BY Chris AyersPublished May 1, 2001

Bass behemoth Will Rahmer and gut-string grinder Roger Beaujard crawl forth from their sonic torture chamber deep in the bowels of the New York death-metal underground to issue their latest manglecore mantra. Certainly not one to succumb to the trends of watered-down aggression, Mortician have remained consistent in their unique variety of programmed rapid-fire drums, lowest-of-low vocal growls, and bass tones so bottomless that they seem run through amps with long-blown speaker cones. "Necronomicon Exmortis," "Brood Of Evil" and "The Hatchet Murders" begin with the band's signature samples from obscure horror flicks then plow into the Obituary-cum-Winter sludge with mechanised drums. "Telepathic Terror" is a perfect example: not only is it prefaced with a solid sample from the first mind-blowing scene in the film Scanners, but it also features a looped shriek from that movie just before the song's finale.
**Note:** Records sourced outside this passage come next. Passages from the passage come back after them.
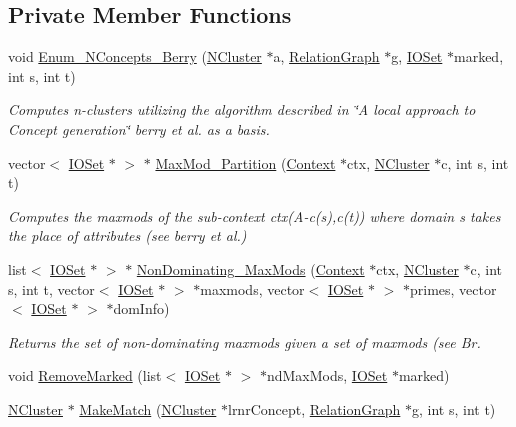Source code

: \subsection*{Private Member Functions}
\begin{DoxyCompactItemize}
\item 
void \hyperlink{class_berry_lattice_algos_a0b2fefa9adf415442438b1bedbbfd317}{Enum\_\-NConcepts\_\-Berry} (\hyperlink{class_n_cluster}{NCluster} $\ast$a, \hyperlink{class_relation_graph}{RelationGraph} $\ast$g, \hyperlink{class_i_o_set}{IOSet} $\ast$marked, int s, int t)
\begin{DoxyCompactList}\small\item\em Computes n-\/clusters utilizing the algorithm described in \char`\"{}A local approach to Concept generation\char`\"{} berry et al. as a basis. \item\end{DoxyCompactList}\item 
vector$<$ \hyperlink{class_i_o_set}{IOSet} $\ast$ $>$ $\ast$ \hyperlink{class_berry_lattice_algos_a9aebe3a001353fc0b200f0c121def7fc}{MaxMod\_\-Partition} (\hyperlink{class_context}{Context} $\ast$ctx, \hyperlink{class_n_cluster}{NCluster} $\ast$c, int s, int t)
\begin{DoxyCompactList}\small\item\em Computes the maxmods of the sub-\/context ctx(A-\/c(s),c(t)) where domain s takes the place of attributes (see berry et al.) \item\end{DoxyCompactList}\item 
list$<$ \hyperlink{class_i_o_set}{IOSet} $\ast$ $>$ $\ast$ \hyperlink{class_berry_lattice_algos_a8edc5b3fcb0f597ccca4324fdee0deec}{NonDominating\_\-MaxMods} (\hyperlink{class_context}{Context} $\ast$ctx, \hyperlink{class_n_cluster}{NCluster} $\ast$c, int s, int t, vector$<$ \hyperlink{class_i_o_set}{IOSet} $\ast$ $>$ $\ast$maxmods, vector$<$ \hyperlink{class_i_o_set}{IOSet} $\ast$ $>$ $\ast$primes, vector$<$ \hyperlink{class_i_o_set}{IOSet} $\ast$ $>$ $\ast$domInfo)
\begin{DoxyCompactList}\small\item\em Returns the set of non-\/dominating maxmods given a set of maxmods (see Br. \item\end{DoxyCompactList}\item 
void \hyperlink{class_berry_lattice_algos_a4e77968caf06f4b29704062c6834a329}{RemoveMarked} (list$<$ \hyperlink{class_i_o_set}{IOSet} $\ast$ $>$ $\ast$ndMaxMods, \hyperlink{class_i_o_set}{IOSet} $\ast$marked)
\item 
\hyperlink{class_n_cluster}{NCluster} $\ast$ \hyperlink{class_berry_lattice_algos_a87c253892ac8350043390b5c373a25a0}{MakeMatch} (\hyperlink{class_n_cluster}{NCluster} $\ast$lrnrConcept, \hyperlink{class_relation_graph}{RelationGraph} $\ast$g, int s, int t)
\end{DoxyCompactItemize}


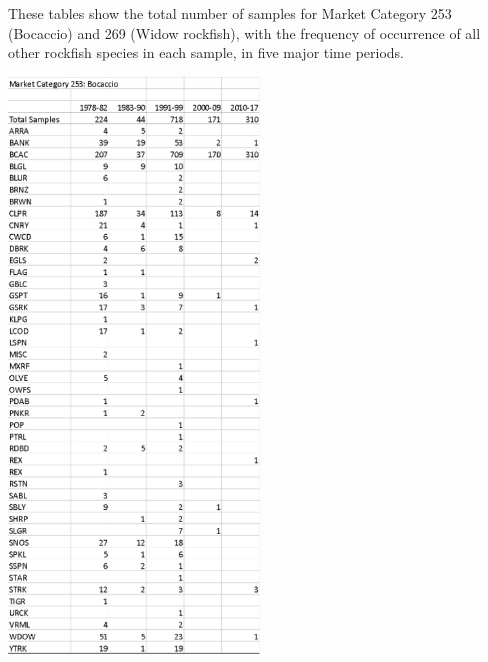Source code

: \documentclass[ xcolor = pdftex, dvipsnames, table ]{beamer}
\begin{document}
%
\begin{frame}
\hspace*{-0.5cm}
\begin{minipage}{0.39\textwidth}
These tables show the total number of samples for Market Category 253 
(Bocaccio) and 269 (Widow rockfish), with the frequency of occurrence of all 
other rockfish species in each sample, in five major time periods.
\end{minipage}
\begin{minipage}{0.59\textwidth}
	\hspace*{0.5cm}
	\includegraphics[width=0.5\textwidth]{./pictures/sampleTable253.pdf}
	\hspace*{0.3cm}

\end{minipage}
\end{frame}
\end{document}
Beaujard also tries out some new riffs ("Martin (The Vampire)," "Dr. Gore"), though they're only slight adaptations from his tried-and-true old-school chord-age that hardgore fans crave. Said freaks will also revel in Mortician's choice of cover tunes and the relatively tame cover art by Wes Benscoter. Although not as catchy and diverse as 1996's Hacked Up For Barbecue and 1998's Zombie Apocalypse, Domain Of Death undoubtedly lives up to its name for unrelenting brutality.